Now, if my colleague stayed at home, she would of been criticized for not attending conferences, presenting, or networking which are all important for getting tenure. Yet another "no win" situation for academic parents. And yes, I am a little bitter right now.

Tuesday, November 18, 2008

Who Writes for This Blog?

GenderAnalyzer believes that this blog is being written by a Man......see the results.

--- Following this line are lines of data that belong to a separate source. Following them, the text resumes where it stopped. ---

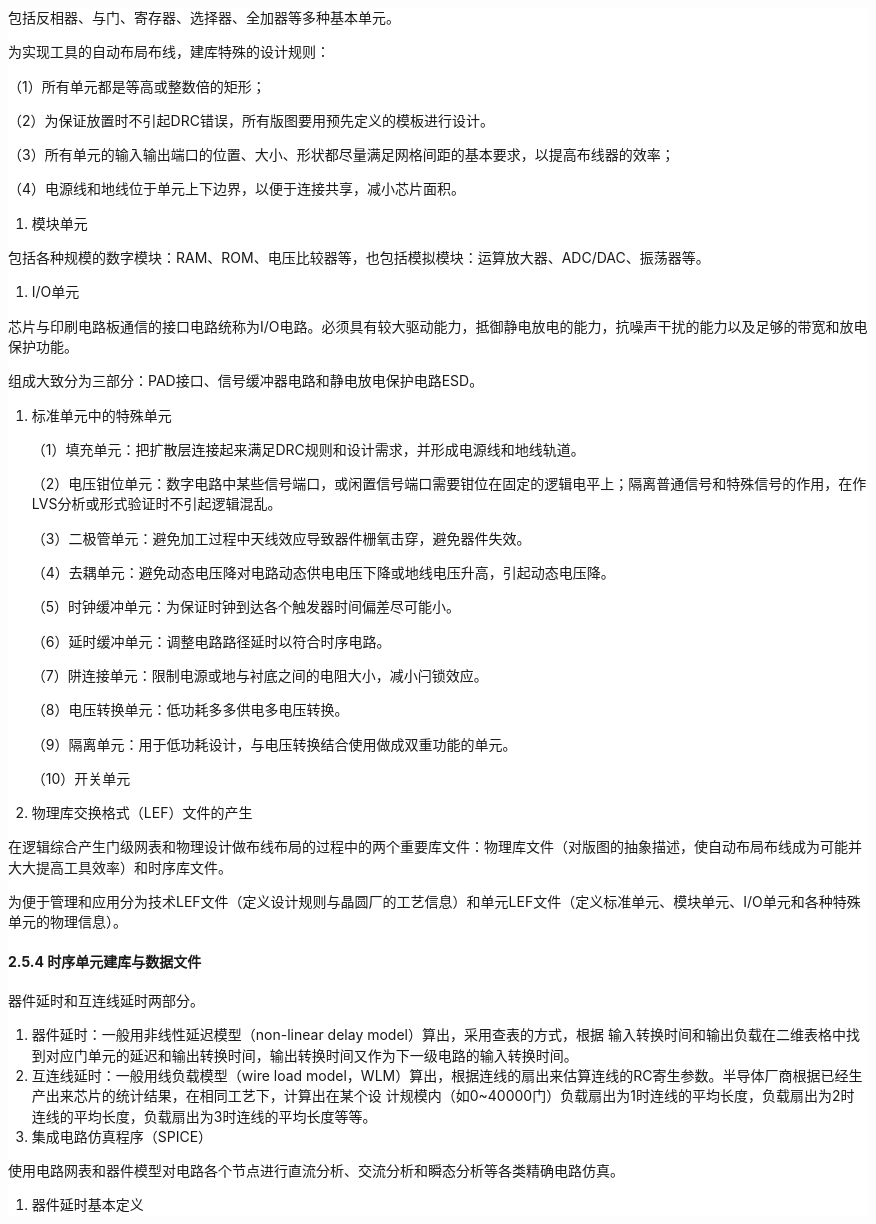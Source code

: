 包括反相器、与门、寄存器、选择器、全加器等多种基本单元。

为实现工具的自动布局布线，建库特殊的设计规则：

（1）所有单元都是等高或整数倍的矩形；

（2）为保证放置时不引起DRC错误，所有版图要用预先定义的模板进行设计。

（3）所有单元的输入输出端口的位置、大小、形状都尽量满足网格间距的基本要求，以提高布线器的效率；

（4）电源线和地线位于单元上下边界，以便于连接共享，减小芯片面积。

1. 模块单元

包括各种规模的数字模块：RAM、ROM、电压比较器等，也包括模拟模块：运算放大器、ADC/DAC、振荡器等。

1. I/O单元

芯片与印刷电路板通信的接口电路统称为I/O电路。必须具有较大驱动能力，抵御静电放电的能力，抗噪声干扰的能力以及足够的带宽和放电保护功能。

组成大致分为三部分：PAD接口、信号缓冲器电路和静电放电保护电路ESD。

1. 标准单元中的特殊单元

   （1）填充单元：把扩散层连接起来满足DRC规则和设计需求，并形成电源线和地线轨道。

   （2）电压钳位单元：数字电路中某些信号端口，或闲置信号端口需要钳位在固定的逻辑电平上；隔离普通信号和特殊信号的作用，在作LVS分析或形式验证时不引起逻辑混乱。

   （3）二极管单元：避免加工过程中天线效应导致器件栅氧击穿，避免器件失效。

   （4）去耦单元：避免动态电压降对电路动态供电电压下降或地线电压升高，引起动态电压降。

   （5）时钟缓冲单元：为保证时钟到达各个触发器时间偏差尽可能小。

   （6）延时缓冲单元：调整电路路径延时以符合时序电路。

   （7）阱连接单元：限制电源或地与衬底之间的电阻大小，减小闩锁效应。

   （8）电压转换单元：低功耗多多供电多电压转换。

   （9）隔离单元：用于低功耗设计，与电压转换结合使用做成双重功能的单元。

   （10）开关单元

2. 物理库交换格式（LEF）文件的产生

在逻辑综合产生门级网表和物理设计做布线布局的过程中的两个重要库文件：物理库文件（对版图的抽象描述，使自动布局布线成为可能并大大提高工具效率）和时序库文件。

为便于管理和应用分为技术LEF文件（定义设计规则与晶圆厂的工艺信息）和单元LEF文件（定义标准单元、模块单元、I/O单元和各种特殊单元的物理信息）。

#### 2.5.4 时序单元建库与数据文件

器件延时和互连线延时两部分。

1. 器件延时：⼀般用非线性延迟模型（non-linear delay model）算出，采用查表的方式，根据 输⼊转换时间和输出负载在二维表格中找到对应门单元的延迟和输出转换时间，输出转换时间又作为下一级电路的输⼊转换时间。
2. 互连线延时：⼀般用线负载模型（wire load model，WLM）算出，根据连线的扇出来估算连线的RC寄⽣参数。半导体厂商根据已经生产出来芯片的统计结果，在相同⼯艺下，计算出在某个设 计规模内（如0~40000门）负载扇出为1时连线的平均长度，负载扇出为2时连线的平均长度，负载扇出为3时连线的平均长度等等。
3. 集成电路仿真程序（SPICE）

使用电路网表和器件模型对电路各个节点进行直流分析、交流分析和瞬态分析等各类精确电路仿真。

1. 器件延时基本定义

What can you reasonably do?

This week my dean and department chair both expressed concern to me about how much program-related work I'll be able to do in the coming year ("reasonably" speaking) given that I'll have a two year-old and a six month-old when I return to my teaching duties next fall. They are doing their jobs - they have to look out for the future of our program and gauge my contributions in advance to decide how much extra assistance they will need - but I couldn't help but map my own insecurities onto their comments and questions. The answer is I DON'T KNOW. I only have one child now, and it's hard. We can't afford much in the way of childcare given where we live and what I make, so we have to rely on family and my family has limits in terms of what they can provide. We plan to hire more help next year but with this economy - and based on the fact that when I'm on leave I get minimal merit pay, and we don't get *any* cost-of-living allowance from year to year - we won't have a whole load of additional resources to put toward childcare next year. Part of me fears I'll become obsolete in my own program because of two maternity leaves and the resulting limitations on my time. Here I spent more than a decade building this career, thinking I could do it all (isn't that what they tell us?). Meanwhile my OB keeps telling me not to stress about anything (I'm six months pregnant and high risk for premature delivery). Any advice from other tenure-going parents out there? The "reasonable" part of me says do your best, give it time, this is a temporary blip on the screen of your worklife, and all women suffer this double bind of trying to be mommy and employee at once; and it's even harder when you're faculty and the tacit expectations of your work spill over into all days and hours of your life. I can say I am doing my best. I'm just not sure it's good enough (and if it is now, I'm not sure it will be in 6-12 months).